YOUR INSTRUCTIONS
Where an entry holds an image, leave the image out; otherwise reproduce the entry exactly.

STUDY MATERIAL
****************************************
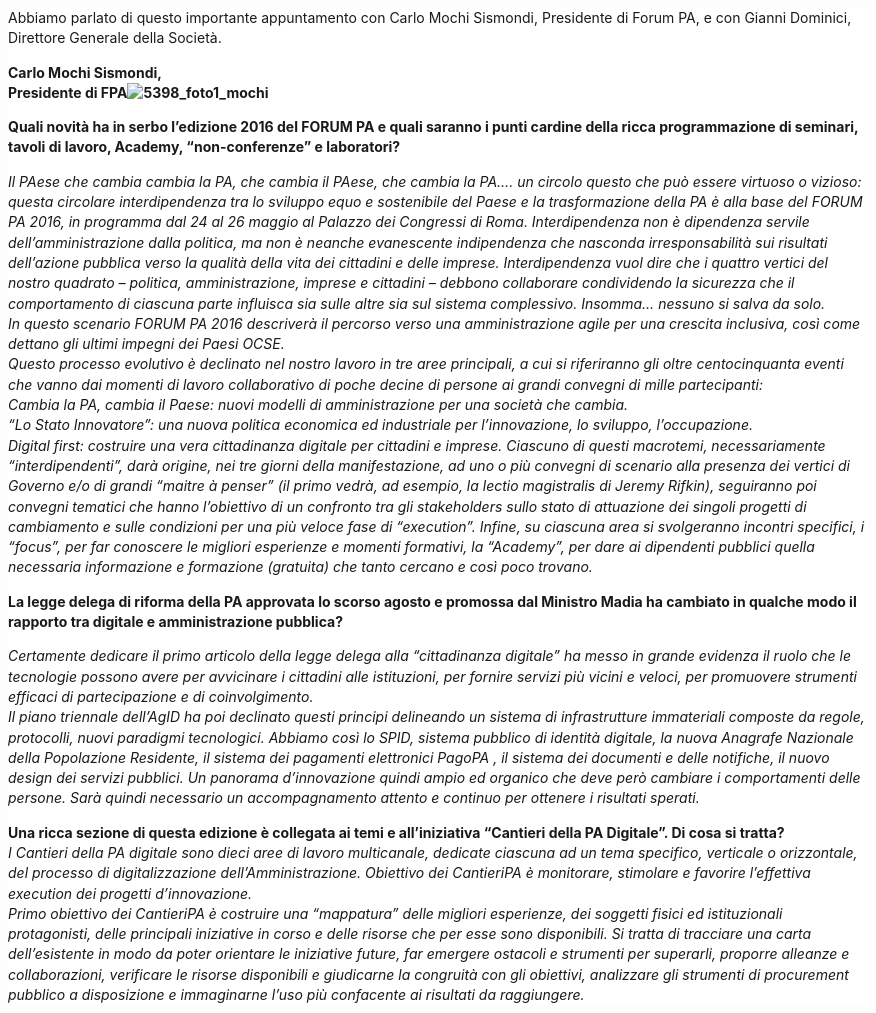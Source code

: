 Abbiamo parlato di questo importante appuntamento con Carlo Mochi Sismondi, Presidente di Forum PA, e con Gianni Dominici, Direttore Generale della Società.

**Carlo Mochi Sismondi,**  
**Presidente di FPA<img decoding="async" loading="lazy" class="size-medium wp-image-4519 alignright" src="https://progressonline.it/wp-content/uploads/5398_foto1_mochi-300x200.jpg" alt="5398_foto1_mochi" width="300" height="200" />**

**Quali novità ha in serbo l&#8217;edizione 2016 del FORUM PA e quali saranno i punti cardine della ricca programmazione di seminari, tavoli di lavoro, Academy, “non-conferenze” e laboratori?**

_Il PAese che cambia cambia la PA, che cambia il PAese, che cambia la PA…. un circolo questo che può essere virtuoso o vizioso: questa circolare interdipendenza tra lo sviluppo equo e sostenibile del Paese e la trasformazione della PA è alla base del FORUM PA 2016, in programma dal 24 al 26 maggio al Palazzo dei Congressi di Roma. Interdipendenza non è dipendenza servile dell’amministrazione dalla politica, ma non è neanche evanescente indipendenza che nasconda irresponsabilità sui risultati dell’azione pubblica verso la qualità della vita dei cittadini e delle imprese. Interdipendenza vuol dire che i quattro vertici del nostro quadrato &#8211; politica, amministrazione, imprese e cittadini &#8211; debbono collaborare condividendo la sicurezza che il comportamento di ciascuna parte influisca sia sulle altre sia sul sistema complessivo. Insomma… nessuno si salva da solo._  
_In questo scenario FORUM PA 2016 descriverà il percorso verso una amministrazione agile per una crescita inclusiva, così come dettano gli ultimi impegni dei Paesi OCSE._  
_Questo processo evolutivo è declinato nel nostro lavoro in tre aree principali, a cui si riferiranno gli oltre centocinquanta eventi che vanno dai momenti di lavoro collaborativo di poche decine di persone ai grandi convegni di mille partecipanti:_  
_Cambia la PA, cambia il Paese: nuovi modelli di amministrazione per una società che cambia._  
 _“Lo Stato Innovatore”: una nuova politica economica ed industriale per l’innovazione, lo sviluppo, l’occupazione._  
_Digital first: costruire una vera cittadinanza digitale per cittadini e imprese. Ciascuno di questi macrotemi, necessariamente “interdipendenti”, darà origine, nei tre giorni della manifestazione, ad uno o più convegni di scenario alla presenza dei vertici di Governo e/o di grandi “maitre à penser” (il primo vedrà, ad esempio, la lectio magistralis di Jeremy Rifkin), seguiranno poi convegni tematici che hanno l’obiettivo di un confronto tra gli stakeholders sullo stato di attuazione dei singoli progetti di cambiamento e sulle condizioni per una più veloce fase di “execution”. Infine, su ciascuna area si svolgeranno incontri specifici, i “focus”, per far conoscere le migliori esperienze e momenti formativi, la “Academy”, per dare ai dipendenti pubblici quella necessaria informazione e formazione (gratuita) che tanto cercano e così poco trovano._

**La legge delega di riforma della PA approvata lo scorso agosto e promossa dal Ministro Madia ha cambiato in qualche modo il rapporto tra digitale e amministrazione pubblica?**

_Certamente dedicare il primo articolo della legge delega alla “cittadinanza digitale” ha messo in grande evidenza il ruolo che le tecnologie possono avere per avvicinare i cittadini alle istituzioni, per fornire servizi più vicini e veloci, per promuovere strumenti efficaci di partecipazione e di coinvolgimento._  
_Il piano triennale dell’AgID ha poi declinato questi principi delineando un sistema di infrastrutture immateriali composte da regole, protocolli, nuovi paradigmi tecnologici. Abbiamo così lo SPID, sistema pubblico di identità digitale, la nuova Anagrafe Nazionale della Popolazione Residente, il sistema dei pagamenti elettronici PagoPA , il sistema dei documenti e delle notifiche, il nuovo design dei servizi pubblici. Un panorama d’innovazione quindi ampio ed organico che deve però cambiare i comportamenti delle persone. Sarà quindi necessario un accompagnamento attento e continuo per ottenere i risultati sperati._

**Una ricca sezione di questa edizione è collegata ai temi e all’iniziativa “Cantieri della PA Digitale”. Di cosa si tratta?**  
_I Cantieri della PA digitale sono dieci aree di lavoro multicanale, dedicate ciascuna ad un tema specifico, verticale o orizzontale, del processo di digitalizzazione dell’Amministrazione. Obiettivo dei CantieriPA è monitorare, stimolare e favorire l’effettiva execution dei progetti d’innovazione._  
_Primo obiettivo dei CantieriPA è costruire una “mappatura” delle migliori esperienze, dei soggetti fisici ed istituzionali protagonisti, delle principali iniziative in corso e delle risorse che per esse sono disponibili. Si tratta di tracciare una carta dell’esistente in modo da poter orientare le iniziative future, far emergere ostacoli e strumenti per superarli, proporre alleanze e collaborazioni, verificare le risorse disponibili e giudicarne la congruità con gli obiettivi, analizzare gli strumenti di procurement pubblico a disposizione e immaginarne l’uso più confacente ai risultati da raggiungere._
****************************************
ANSWER AREA
Source code

: Abbiamo parlato di questo importante appuntamento con Carlo Mochi Sismondi, Presidente di Forum PA, e con Gianni Dominici, Direttore Generale della Società.

**Carlo Mochi Sismondi,**  
**Presidente di FPA<img decoding="async" loading="lazy" class="size-medium wp-image-4519 alignright" src="https://progressonline.it/wp-content/uploads/5398_foto1_mochi-300x200.jpg" alt="5398_foto1_mochi" width="300" height="200" />**

**Quali novità ha in serbo l&#8217;edizione 2016 del FORUM PA e quali saranno i punti cardine della ricca programmazione di seminari, tavoli di lavoro, Academy, “non-conferenze” e laboratori?**

_Il PAese che cambia cambia la PA, che cambia il PAese, che cambia la PA…. un circolo questo che può essere virtuoso o vizioso: questa circolare interdipendenza tra lo sviluppo equo e sostenibile del Paese e la trasformazione della PA è alla base del FORUM PA 2016, in programma dal 24 al 26 maggio al Palazzo dei Congressi di Roma. Interdipendenza non è dipendenza servile dell’amministrazione dalla politica, ma non è neanche evanescente indipendenza che nasconda irresponsabilità sui risultati dell’azione pubblica verso la qualità della vita dei cittadini e delle imprese. Interdipendenza vuol dire che i quattro vertici del nostro quadrato &#8211; politica, amministrazione, imprese e cittadini &#8211; debbono collaborare condividendo la sicurezza che il comportamento di ciascuna parte influisca sia sulle altre sia sul sistema complessivo. Insomma… nessuno si salva da solo._  
_In questo scenario FORUM PA 2016 descriverà il percorso verso una amministrazione agile per una crescita inclusiva, così come dettano gli ultimi impegni dei Paesi OCSE._  
_Questo processo evolutivo è declinato nel nostro lavoro in tre aree principali, a cui si riferiranno gli oltre centocinquanta eventi che vanno dai momenti di lavoro collaborativo di poche decine di persone ai grandi convegni di mille partecipanti:_  
_Cambia la PA, cambia il Paese: nuovi modelli di amministrazione per una società che cambia._  
 _“Lo Stato Innovatore”: una nuova politica economica ed industriale per l’innovazione, lo sviluppo, l’occupazione._  
_Digital first: costruire una vera cittadinanza digitale per cittadini e imprese. Ciascuno di questi macrotemi, necessariamente “interdipendenti”, darà origine, nei tre giorni della manifestazione, ad uno o più convegni di scenario alla presenza dei vertici di Governo e/o di grandi “maitre à penser” (il primo vedrà, ad esempio, la lectio magistralis di Jeremy Rifkin), seguiranno poi convegni tematici che hanno l’obiettivo di un confronto tra gli stakeholders sullo stato di attuazione dei singoli progetti di cambiamento e sulle condizioni per una più veloce fase di “execution”. Infine, su ciascuna area si svolgeranno incontri specifici, i “focus”, per far conoscere le migliori esperienze e momenti formativi, la “Academy”, per dare ai dipendenti pubblici quella necessaria informazione e formazione (gratuita) che tanto cercano e così poco trovano._

**La legge delega di riforma della PA approvata lo scorso agosto e promossa dal Ministro Madia ha cambiato in qualche modo il rapporto tra digitale e amministrazione pubblica?**

_Certamente dedicare il primo articolo della legge delega alla “cittadinanza digitale” ha messo in grande evidenza il ruolo che le tecnologie possono avere per avvicinare i cittadini alle istituzioni, per fornire servizi più vicini e veloci, per promuovere strumenti efficaci di partecipazione e di coinvolgimento._  
_Il piano triennale dell’AgID ha poi declinato questi principi delineando un sistema di infrastrutture immateriali composte da regole, protocolli, nuovi paradigmi tecnologici. Abbiamo così lo SPID, sistema pubblico di identità digitale, la nuova Anagrafe Nazionale della Popolazione Residente, il sistema dei pagamenti elettronici PagoPA , il sistema dei documenti e delle notifiche, il nuovo design dei servizi pubblici. Un panorama d’innovazione quindi ampio ed organico che deve però cambiare i comportamenti delle persone. Sarà quindi necessario un accompagnamento attento e continuo per ottenere i risultati sperati._

**Una ricca sezione di questa edizione è collegata ai temi e all’iniziativa “Cantieri della PA Digitale”. Di cosa si tratta?**  
_I Cantieri della PA digitale sono dieci aree di lavoro multicanale, dedicate ciascuna ad un tema specifico, verticale o orizzontale, del processo di digitalizzazione dell’Amministrazione. Obiettivo dei CantieriPA è monitorare, stimolare e favorire l’effettiva execution dei progetti d’innovazione._  
_Primo obiettivo dei CantieriPA è costruire una “mappatura” delle migliori esperienze, dei soggetti fisici ed istituzionali protagonisti, delle principali iniziative in corso e delle risorse che per esse sono disponibili. Si tratta di tracciare una carta dell’esistente in modo da poter orientare le iniziative future, far emergere ostacoli e strumenti per superarli, proporre alleanze e collaborazioni, verificare le risorse disponibili e giudicarne la congruità con gli obiettivi, analizzare gli strumenti di procurement pubblico a disposizione e immaginarne l’uso più confacente ai risultati da raggiungere._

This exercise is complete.